ABOUT THIS EXERCISE: Search the listing for the string "выборке". Copy every line that has it.

──────

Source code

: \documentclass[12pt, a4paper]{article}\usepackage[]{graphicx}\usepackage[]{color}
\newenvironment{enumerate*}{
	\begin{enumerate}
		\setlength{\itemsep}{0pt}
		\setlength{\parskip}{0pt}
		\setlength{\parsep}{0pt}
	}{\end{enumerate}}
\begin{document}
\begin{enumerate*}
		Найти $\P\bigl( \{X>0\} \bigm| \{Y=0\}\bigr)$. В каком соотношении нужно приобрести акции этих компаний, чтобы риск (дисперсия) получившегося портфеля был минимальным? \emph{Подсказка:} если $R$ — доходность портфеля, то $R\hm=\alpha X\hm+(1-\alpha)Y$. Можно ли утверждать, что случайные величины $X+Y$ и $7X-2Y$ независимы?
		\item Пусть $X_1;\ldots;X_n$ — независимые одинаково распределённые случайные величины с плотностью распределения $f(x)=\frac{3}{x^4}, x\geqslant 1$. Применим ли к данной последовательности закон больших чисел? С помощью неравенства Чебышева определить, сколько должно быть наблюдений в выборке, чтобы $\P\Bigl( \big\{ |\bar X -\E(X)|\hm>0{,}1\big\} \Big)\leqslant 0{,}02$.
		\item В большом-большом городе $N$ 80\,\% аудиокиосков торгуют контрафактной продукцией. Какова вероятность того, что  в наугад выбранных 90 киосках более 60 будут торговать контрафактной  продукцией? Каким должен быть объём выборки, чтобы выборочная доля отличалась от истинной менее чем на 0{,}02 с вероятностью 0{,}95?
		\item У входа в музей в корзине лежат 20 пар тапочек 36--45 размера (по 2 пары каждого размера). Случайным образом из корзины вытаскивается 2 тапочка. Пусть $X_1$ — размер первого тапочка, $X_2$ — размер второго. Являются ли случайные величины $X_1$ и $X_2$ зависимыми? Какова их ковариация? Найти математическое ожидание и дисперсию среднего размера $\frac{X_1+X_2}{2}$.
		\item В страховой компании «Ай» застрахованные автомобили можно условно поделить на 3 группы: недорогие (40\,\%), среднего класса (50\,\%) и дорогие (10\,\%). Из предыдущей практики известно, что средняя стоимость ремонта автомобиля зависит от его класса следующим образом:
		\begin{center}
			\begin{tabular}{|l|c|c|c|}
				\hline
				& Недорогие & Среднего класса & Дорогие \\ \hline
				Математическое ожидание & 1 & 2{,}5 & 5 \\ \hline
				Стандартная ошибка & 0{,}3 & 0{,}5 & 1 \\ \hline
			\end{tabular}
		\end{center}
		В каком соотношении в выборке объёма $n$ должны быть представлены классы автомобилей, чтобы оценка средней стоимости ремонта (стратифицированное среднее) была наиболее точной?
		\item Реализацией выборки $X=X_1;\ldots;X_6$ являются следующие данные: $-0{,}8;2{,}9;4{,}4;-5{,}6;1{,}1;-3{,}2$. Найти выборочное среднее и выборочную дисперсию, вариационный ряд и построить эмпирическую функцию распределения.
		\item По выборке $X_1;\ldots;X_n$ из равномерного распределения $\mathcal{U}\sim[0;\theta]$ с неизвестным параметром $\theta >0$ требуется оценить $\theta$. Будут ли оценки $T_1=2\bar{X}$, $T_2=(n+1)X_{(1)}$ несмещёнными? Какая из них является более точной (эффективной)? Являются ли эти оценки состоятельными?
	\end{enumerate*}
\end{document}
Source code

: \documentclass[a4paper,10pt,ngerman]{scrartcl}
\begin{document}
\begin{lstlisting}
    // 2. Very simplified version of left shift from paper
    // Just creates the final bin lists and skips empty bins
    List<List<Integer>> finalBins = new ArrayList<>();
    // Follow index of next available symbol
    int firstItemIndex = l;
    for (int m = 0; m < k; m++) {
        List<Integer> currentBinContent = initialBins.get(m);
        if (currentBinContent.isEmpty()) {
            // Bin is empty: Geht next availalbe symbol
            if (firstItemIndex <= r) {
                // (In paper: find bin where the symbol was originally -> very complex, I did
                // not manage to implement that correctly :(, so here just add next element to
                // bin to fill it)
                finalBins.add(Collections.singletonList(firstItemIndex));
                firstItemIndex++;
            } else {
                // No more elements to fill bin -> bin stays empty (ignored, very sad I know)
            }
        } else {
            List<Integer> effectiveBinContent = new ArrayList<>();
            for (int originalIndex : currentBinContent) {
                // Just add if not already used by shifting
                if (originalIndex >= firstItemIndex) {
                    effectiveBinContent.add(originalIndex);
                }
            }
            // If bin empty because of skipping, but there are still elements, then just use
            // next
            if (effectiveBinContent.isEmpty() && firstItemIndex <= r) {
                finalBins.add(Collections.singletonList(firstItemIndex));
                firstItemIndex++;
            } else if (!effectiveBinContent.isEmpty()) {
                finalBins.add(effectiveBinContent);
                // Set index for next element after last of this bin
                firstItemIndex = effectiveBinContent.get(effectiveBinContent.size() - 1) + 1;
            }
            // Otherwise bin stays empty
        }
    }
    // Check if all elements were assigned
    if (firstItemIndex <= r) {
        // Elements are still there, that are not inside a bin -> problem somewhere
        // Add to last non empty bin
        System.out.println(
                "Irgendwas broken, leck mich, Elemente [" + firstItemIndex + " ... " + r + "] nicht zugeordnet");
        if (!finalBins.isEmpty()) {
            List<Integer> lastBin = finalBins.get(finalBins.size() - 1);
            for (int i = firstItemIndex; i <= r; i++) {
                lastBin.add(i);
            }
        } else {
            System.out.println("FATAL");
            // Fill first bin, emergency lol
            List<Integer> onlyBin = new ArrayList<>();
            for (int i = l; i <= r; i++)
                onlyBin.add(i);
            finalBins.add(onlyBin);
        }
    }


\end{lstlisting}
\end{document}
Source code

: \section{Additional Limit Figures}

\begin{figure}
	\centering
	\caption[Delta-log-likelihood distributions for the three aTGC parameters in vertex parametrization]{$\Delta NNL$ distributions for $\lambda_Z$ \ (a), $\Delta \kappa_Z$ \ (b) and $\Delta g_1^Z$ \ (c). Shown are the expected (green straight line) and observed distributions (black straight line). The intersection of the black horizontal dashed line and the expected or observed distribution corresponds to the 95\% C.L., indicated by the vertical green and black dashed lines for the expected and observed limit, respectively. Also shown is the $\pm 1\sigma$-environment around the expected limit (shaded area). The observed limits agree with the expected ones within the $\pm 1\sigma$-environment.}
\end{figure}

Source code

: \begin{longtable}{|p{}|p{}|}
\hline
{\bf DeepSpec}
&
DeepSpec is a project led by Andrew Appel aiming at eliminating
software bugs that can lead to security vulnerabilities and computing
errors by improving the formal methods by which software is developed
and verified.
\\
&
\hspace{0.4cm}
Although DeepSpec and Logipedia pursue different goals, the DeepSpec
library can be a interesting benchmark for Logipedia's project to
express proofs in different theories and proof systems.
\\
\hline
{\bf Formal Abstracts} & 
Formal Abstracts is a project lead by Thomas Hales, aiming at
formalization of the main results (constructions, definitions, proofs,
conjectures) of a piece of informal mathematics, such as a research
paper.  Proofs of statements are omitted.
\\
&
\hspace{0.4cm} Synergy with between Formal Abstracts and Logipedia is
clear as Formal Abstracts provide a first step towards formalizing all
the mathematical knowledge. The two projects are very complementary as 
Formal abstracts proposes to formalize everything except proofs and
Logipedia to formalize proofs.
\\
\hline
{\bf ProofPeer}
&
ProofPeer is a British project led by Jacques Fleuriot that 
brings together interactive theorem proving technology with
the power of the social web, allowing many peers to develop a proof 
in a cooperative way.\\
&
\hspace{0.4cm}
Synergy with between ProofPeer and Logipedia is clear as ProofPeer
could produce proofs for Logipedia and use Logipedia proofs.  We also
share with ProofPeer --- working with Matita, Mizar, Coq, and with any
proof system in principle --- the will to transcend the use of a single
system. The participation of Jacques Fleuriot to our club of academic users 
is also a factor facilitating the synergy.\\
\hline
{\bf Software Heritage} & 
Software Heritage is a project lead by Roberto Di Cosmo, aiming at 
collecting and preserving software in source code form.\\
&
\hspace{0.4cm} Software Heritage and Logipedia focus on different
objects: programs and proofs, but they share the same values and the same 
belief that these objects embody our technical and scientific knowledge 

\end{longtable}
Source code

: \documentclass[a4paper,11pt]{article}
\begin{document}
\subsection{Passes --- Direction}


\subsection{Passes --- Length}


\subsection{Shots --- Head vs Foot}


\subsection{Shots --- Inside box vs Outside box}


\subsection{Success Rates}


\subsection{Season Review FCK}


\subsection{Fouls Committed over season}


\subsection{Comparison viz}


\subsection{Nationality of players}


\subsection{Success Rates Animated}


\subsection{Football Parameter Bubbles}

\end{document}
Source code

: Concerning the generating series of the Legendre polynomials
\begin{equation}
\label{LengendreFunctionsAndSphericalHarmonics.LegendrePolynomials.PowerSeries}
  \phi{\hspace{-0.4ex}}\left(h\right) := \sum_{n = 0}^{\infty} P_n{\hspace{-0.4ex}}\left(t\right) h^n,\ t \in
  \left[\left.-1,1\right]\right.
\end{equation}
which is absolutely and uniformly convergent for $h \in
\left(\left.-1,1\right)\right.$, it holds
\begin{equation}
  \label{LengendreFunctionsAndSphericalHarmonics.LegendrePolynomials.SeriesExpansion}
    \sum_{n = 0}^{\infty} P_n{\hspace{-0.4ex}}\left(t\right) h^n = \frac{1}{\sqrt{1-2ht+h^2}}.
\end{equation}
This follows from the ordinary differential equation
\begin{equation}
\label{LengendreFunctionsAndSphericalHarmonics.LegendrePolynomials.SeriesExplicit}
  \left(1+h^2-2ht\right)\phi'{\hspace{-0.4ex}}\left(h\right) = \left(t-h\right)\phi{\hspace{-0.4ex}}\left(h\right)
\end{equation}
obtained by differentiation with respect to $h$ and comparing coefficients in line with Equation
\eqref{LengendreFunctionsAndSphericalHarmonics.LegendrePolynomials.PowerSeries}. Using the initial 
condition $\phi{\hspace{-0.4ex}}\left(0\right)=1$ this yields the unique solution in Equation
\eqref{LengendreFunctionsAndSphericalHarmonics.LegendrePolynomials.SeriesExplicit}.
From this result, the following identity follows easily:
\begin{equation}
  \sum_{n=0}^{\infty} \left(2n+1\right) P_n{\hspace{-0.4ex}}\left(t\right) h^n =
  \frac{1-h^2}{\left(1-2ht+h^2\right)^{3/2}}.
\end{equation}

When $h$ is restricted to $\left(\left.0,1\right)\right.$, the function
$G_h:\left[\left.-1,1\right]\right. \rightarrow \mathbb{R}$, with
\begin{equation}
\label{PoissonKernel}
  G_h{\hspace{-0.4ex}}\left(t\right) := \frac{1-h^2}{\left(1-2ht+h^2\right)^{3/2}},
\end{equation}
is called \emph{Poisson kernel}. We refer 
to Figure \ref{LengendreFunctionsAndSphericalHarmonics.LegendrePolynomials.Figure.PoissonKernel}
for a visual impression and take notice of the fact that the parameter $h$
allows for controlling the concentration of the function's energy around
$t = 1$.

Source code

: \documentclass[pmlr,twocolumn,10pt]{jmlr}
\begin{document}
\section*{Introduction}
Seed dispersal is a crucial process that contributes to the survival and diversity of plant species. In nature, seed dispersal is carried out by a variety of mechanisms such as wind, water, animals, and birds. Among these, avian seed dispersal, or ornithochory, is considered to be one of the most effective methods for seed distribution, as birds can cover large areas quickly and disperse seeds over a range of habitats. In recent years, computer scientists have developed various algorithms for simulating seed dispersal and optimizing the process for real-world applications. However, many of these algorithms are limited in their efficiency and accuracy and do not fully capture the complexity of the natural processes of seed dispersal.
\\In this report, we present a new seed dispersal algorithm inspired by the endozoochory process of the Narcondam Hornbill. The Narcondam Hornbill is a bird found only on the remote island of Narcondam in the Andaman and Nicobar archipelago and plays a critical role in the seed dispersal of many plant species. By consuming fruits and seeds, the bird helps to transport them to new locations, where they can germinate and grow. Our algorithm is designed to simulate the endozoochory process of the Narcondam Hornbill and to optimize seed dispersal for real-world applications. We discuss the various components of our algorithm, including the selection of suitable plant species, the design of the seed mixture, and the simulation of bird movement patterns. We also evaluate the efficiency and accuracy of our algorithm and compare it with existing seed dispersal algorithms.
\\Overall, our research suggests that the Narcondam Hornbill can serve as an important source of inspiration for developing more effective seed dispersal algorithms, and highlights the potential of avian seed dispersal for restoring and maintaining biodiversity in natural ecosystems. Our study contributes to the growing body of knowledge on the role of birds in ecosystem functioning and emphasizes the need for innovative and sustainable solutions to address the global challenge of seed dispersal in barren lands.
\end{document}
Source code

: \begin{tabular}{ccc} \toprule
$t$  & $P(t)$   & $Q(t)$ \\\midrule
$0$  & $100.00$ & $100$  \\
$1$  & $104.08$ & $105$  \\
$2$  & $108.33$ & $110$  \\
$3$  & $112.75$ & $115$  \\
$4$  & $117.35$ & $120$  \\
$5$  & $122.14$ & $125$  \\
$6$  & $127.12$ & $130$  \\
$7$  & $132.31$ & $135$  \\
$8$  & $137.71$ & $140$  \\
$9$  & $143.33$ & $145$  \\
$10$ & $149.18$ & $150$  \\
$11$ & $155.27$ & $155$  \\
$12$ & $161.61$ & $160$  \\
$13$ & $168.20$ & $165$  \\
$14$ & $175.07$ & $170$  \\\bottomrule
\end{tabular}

──────

EXPECTED OUTPUT:
		\item Пусть $X_1;\ldots;X_n$ — независимые одинаково распределённые случайные величины с плотностью распределения $f(x)=\frac{3}{x^4}, x\geqslant 1$. Применим ли к данной последовательности закон больших чисел? С помощью неравенства Чебышева определить, сколько должно быть наблюдений в выборке, чтобы $\P\Bigl( \big\{ |\bar X -\E(X)|\hm>0{,}1\big\} \Big)\leqslant 0{,}02$.
		В каком соотношении в выборке объёма $n$ должны быть представлены классы автомобилей, чтобы оценка средней стоимости ремонта (стратифицированное среднее) была наиболее точной?
		\item По выборке $X_1;\ldots;X_n$ из равномерного распределения $\mathcal{U}\sim[0;\theta]$ с неизвестным параметром $\theta >0$ требуется оценить $\theta$. Будут ли оценки $T_1=2\bar{X}$, $T_2=(n+1)X_{(1)}$ несмещёнными? Какая из них является более точной (эффективной)? Являются ли эти оценки состоятельными?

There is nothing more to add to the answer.